Remember those late nights in college when the library was packed, and everyone was focused on their studies? When your deadline was midnight, and you raced against the clock to deliver your best work? Now instead of college, picture the Sertifi office. And instead of midnight, the deadline is 5 o’clock on a Tuesday. 

That’s the reality for Sertifi’s engineering team once a quarter as they battle it out in our quarterly hackathons! I sat down with the winner of the Q3 hackathon, senior software developer, Jake Didier, to recap the event and his first victory at the company. 

Mimi McNulty: Welcome Jake! Congrats on your win.  

Jake Didier: Thank you! Happy to be here. 

MM: Let’s start with your project. Can you explain what it was? 

JD: My project was to generate signable images at most once asynchronously. Anytime a user signs a document, what they are signing is a bunch of images - jpegs. And sometimes, when a user goes to sign a jpeg, the signed image will spin, causing it to generate more images over time. However, most of the time, users are uploading documents to sign, and they are not jpegs. They’re PDFs, HTML documents, or Word docs, and we have to create those jpegs from those docs behind the scenes. If the jpegs aren’t ready in time, we will ask the system to create them again. And if that happens enough times, it overloads the system and makes everything slow for everyone. So, the goal of my project was to enforce us only requesting those images once. That way we don't overload the system by requesting jpegs over and over and over again because eventually the process would complete.  

MM: What was the motivation behind your project? Why did you decide to do it? 

JD: The overall motivation was that our team has had production incidents around this exact thing. We’ve been wanting to solve it and in order to do it, we’d need to involve some new technologies and some new infrastructure we haven't used before, which makes it great for the hackathon, because a hackathon isn't about making this thing ready to go to production; it's about proving your point in the ugliest, quickest as way possible. It doesn't need to be pretty; it doesn't need to go into production tomorrow. It just simply needs to prove we can do it this way if we want to do it this way. So, this was a good chance for me to take a deep dive into that body of work and understand how we could do it, what options we had, if it would even work how we want it to work, or if we need to rethink that – all without having to formalize the entire plan up front. So, I did all of the learning and all of the failing up front so now we can do all of the formalizing and planning to actually bring it to fruition. 

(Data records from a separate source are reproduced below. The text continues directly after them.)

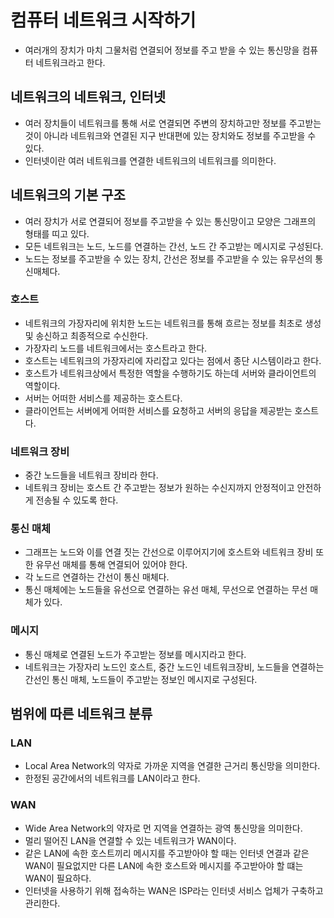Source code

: # 컴퓨터 네트워크 시작하기

- 여러개의 장치가 마치 그물처럼 연결되어 정보를 주고 받을 수 있는 통신망을 컴퓨터 네트워크라고 한다.

## 네트워크의 네트워크, 인터넷

- 여러 장치들이 네트워크를 통해 서로 연결되면 주변의 장치하고만 정보를 주고받는 것이 아니라 네트워크와 연결된 지구 반대편에 있는 장치와도 정보를 주고받을 수 있다.
- 인터넷이란 여러 네트워크를 연결한 네트워크의 네트워크를 의미한다.

## 네트워크의 기본 구조

- 여러 장치가 서로 연결되어 정보를 주고받을 수 있는 통신망이고 모양은 그래프의 형태를 띠고 있다.
- 모든 네트워크는 노드, 노드를 연결하는 간선, 노드 간 주고받는 메시지로 구성된다.
- 노드는 정보를 주고받을 수 있는 장치, 간선은 정보를 주고받을 수 있는 유무선의 통신매체다.

### 호스트

- 네트워크의 가장자리에 위치한 노드는 네트워크를 통해 흐르는 정보를 최초로 생성 및 송신하고 최종적으로 수신한다.
- 가장자리 노드를 네트워크에서는 호스트라고 한다.
- 호스트는 네트워크의 가장자리에 자리잡고 있다는 점에서 종단 시스템이라고 한다.
- 호스트가 네트워크상에서 특정한 역할을 수행하기도 하는데 서버와 클라이언트의 역할이다.
- 서버는 어떠한 서비스를 제공하는 호스트다.
- 클라이언트는 서버에게 어떠한 서비스를 요청하고 서버의 응답을 제공받는 호스트다.

### 네트워크 장비

- 중간 노드들을 네트워크 장비라 한다.
- 네트워크 장비는 호스트 간 주고받는 정보가 원하는 수신지까지 안정적이고 안전하게 전송될 수 있도록 한다.

### 통신 매체

- 그래프는 노드와 이를 연결 짓는 간선으로 이루어지기에 호스트와 네트워크 장비 또한 유무선 매체를 통해 연결되어 있어야 한다.
- 각 노드르 연결하는 간선이 통신 매체다.
- 통신 매체에는 노드들을 유선으로 연결하는 유선 매체, 무선으로 연결하는 무선 매체가 있다.

### 메시지

- 통신 매체로 연결된 노드가 주고받는 정보를 메시지라고 한다.
- 네트워크는 가장자리 노드인 호스트, 중간 노드인 네트워크장비, 노드들을 연결하는 간선인 통신 매체, 노드들이 주고받는 정보인 메시지로 구성된다.

## 범위에 따른 네트워크 분류

### LAN

- Local Area Network의 약자로 가까운 지역을 연결한 근거리 통신망을 의미한다.
- 한정된 공간에서의 네트워크를 LAN이라고 한다.

### WAN

- Wide Area Network의 약자로 먼 지역을 연결하는 광역 통신망을 의미한다.
- 멀리 떨어진 LAN을 연결할 수 있는 네트워크가 WAN이다.
- 같은 LAN에 속한 호스트끼리 메시지를 주고받아야 할 때는 인터넷 연결과 같은 WAN이 필요없지만 다른 LAN에 속한 호스트와 메시지를 주고받아야 할 떄는 WAN이 필요하다.
- 인터넷을 사용하기 위해 접속하는 WAN은 ISP라는 인터넷 서비스 업체가 구축하고 관리한다.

MM: Had you worked on this project prior to the hackathon? 

JD: Not by myself. It’s been a team effort. Last summer was when we noticed it being a problem because PDF engines were being overloaded. We've tried to do small things here and there to help the problem, but we haven't actually solved the problem. Our infrastructure team was able to put a band-aid in place that kind of fixed it, and they bought us time, but we still need to fully resolve this, otherwise it will eventually be a big problem. So, the hackathon was a way for me to actually take the deep dive to try and create a permanent fix.  

MM: Wow! Well, I’m glad you took the time to flesh it out and save the day. Otherwise, we would have a real problem on our hands. 

JD: All in a day’s work. 

MM: It’s lucky you had the idea you had in the moment. If you hadn’t you may not have won, and the issue wouldn’t be in repair right now. I’m curious, what happens to the other teams’ ideas that don’t come in first place? Do they get revisited? 

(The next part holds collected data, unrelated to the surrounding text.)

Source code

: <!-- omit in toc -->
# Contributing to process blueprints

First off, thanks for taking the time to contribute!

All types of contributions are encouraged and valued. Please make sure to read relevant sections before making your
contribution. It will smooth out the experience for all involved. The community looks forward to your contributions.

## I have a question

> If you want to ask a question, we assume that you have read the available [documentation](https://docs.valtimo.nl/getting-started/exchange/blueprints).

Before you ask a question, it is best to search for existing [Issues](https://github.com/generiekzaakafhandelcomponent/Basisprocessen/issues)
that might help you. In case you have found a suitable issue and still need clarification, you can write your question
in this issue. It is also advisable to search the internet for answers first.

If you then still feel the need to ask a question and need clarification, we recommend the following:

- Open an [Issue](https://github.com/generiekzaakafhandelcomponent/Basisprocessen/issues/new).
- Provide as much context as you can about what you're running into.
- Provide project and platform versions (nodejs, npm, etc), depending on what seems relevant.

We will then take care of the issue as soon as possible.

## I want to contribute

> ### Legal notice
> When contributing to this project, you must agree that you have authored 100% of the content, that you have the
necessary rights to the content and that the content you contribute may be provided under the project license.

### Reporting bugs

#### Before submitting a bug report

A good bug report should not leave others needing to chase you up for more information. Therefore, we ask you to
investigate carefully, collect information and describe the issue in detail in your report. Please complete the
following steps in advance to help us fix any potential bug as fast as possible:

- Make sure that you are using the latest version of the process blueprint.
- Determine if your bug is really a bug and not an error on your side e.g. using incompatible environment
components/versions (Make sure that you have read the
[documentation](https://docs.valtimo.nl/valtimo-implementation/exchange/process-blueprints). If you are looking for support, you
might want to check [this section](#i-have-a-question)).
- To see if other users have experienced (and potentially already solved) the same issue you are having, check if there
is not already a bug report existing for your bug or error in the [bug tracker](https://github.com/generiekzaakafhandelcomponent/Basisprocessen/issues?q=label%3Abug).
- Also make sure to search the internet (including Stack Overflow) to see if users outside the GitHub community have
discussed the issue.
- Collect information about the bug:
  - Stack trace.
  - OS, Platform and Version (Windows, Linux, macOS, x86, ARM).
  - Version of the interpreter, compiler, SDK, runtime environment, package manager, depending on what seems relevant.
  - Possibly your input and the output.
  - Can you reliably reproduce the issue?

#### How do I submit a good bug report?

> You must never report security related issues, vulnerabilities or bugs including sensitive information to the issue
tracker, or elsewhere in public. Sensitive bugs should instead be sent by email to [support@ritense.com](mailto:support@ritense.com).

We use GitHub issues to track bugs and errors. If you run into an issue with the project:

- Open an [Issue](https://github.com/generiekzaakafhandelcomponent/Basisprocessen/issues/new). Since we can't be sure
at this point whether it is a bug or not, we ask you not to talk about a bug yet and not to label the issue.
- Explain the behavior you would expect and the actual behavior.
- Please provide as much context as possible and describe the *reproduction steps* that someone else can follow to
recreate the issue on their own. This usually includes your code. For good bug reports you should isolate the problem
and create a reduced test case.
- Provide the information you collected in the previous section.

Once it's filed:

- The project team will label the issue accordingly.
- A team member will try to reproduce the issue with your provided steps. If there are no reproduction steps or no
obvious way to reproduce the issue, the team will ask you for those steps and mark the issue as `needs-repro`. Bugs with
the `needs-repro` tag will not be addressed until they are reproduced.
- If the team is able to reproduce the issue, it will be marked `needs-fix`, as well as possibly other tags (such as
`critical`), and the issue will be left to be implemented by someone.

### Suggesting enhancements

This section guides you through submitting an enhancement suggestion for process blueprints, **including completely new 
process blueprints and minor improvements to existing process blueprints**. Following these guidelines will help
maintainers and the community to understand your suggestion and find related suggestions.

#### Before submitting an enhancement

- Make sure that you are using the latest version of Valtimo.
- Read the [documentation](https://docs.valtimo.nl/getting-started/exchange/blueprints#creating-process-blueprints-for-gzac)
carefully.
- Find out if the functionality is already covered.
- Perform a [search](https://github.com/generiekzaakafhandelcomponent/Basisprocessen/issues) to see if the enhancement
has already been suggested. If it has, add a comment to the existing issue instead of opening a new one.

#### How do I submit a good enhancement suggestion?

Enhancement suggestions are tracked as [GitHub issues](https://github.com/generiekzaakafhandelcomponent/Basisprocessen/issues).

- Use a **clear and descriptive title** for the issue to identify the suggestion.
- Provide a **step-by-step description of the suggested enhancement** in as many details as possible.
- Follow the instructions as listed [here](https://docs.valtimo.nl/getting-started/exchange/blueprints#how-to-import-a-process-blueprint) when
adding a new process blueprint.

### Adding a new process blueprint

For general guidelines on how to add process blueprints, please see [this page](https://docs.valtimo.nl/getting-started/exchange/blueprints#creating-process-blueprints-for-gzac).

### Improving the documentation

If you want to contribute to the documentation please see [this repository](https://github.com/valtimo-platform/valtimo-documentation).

JD: If we want to follow-up on those ideas, they generally will result in some item in the backlog. Maybe it'll result in revisiting that POC and actually formulating a plan and design that makes it a reality. Because the POC is the proof of concept, we never want to take a POC and immediately give it to end users because like I said earlier, POCS are ugly. We cut corners to make it work and prove a point.  

MM: What is the presentation process like? 

JD: Well, every team presents their project, and no idea is skipped over. When we're all done, we as a group are able to identify what we learned, what we did, what worked, and what didn’t and that’s the best part. Sometimes the resolution may be, “Hey, I shot for the stars and unfortunately, I crashed. It didn't work out.” And that's ok because we learned. And that's the main goal here: to learn and then broadcast that learning for everyone else, and then we collectively figure out which learnings we think we can implement sooner than later because they'll actually help move the needle.   

MM: Why do you like participating? 

JD: I think the hackathon is a great opportunity for people to explore their ideas, take ownership of those ideas, and actually see what results can come from them. Sometimes when we're in our day-to-day, we're being handed bodies of work that we're executing against, and they're already fleshed out like itemized instructions. The hackathon gives you more freedom. It's up to you to decide how you want to do it. It gives people the chance to explore and maybe try new technologies and new languages. It allows me to attack a problem differently knowing that I can throw it away in two days.  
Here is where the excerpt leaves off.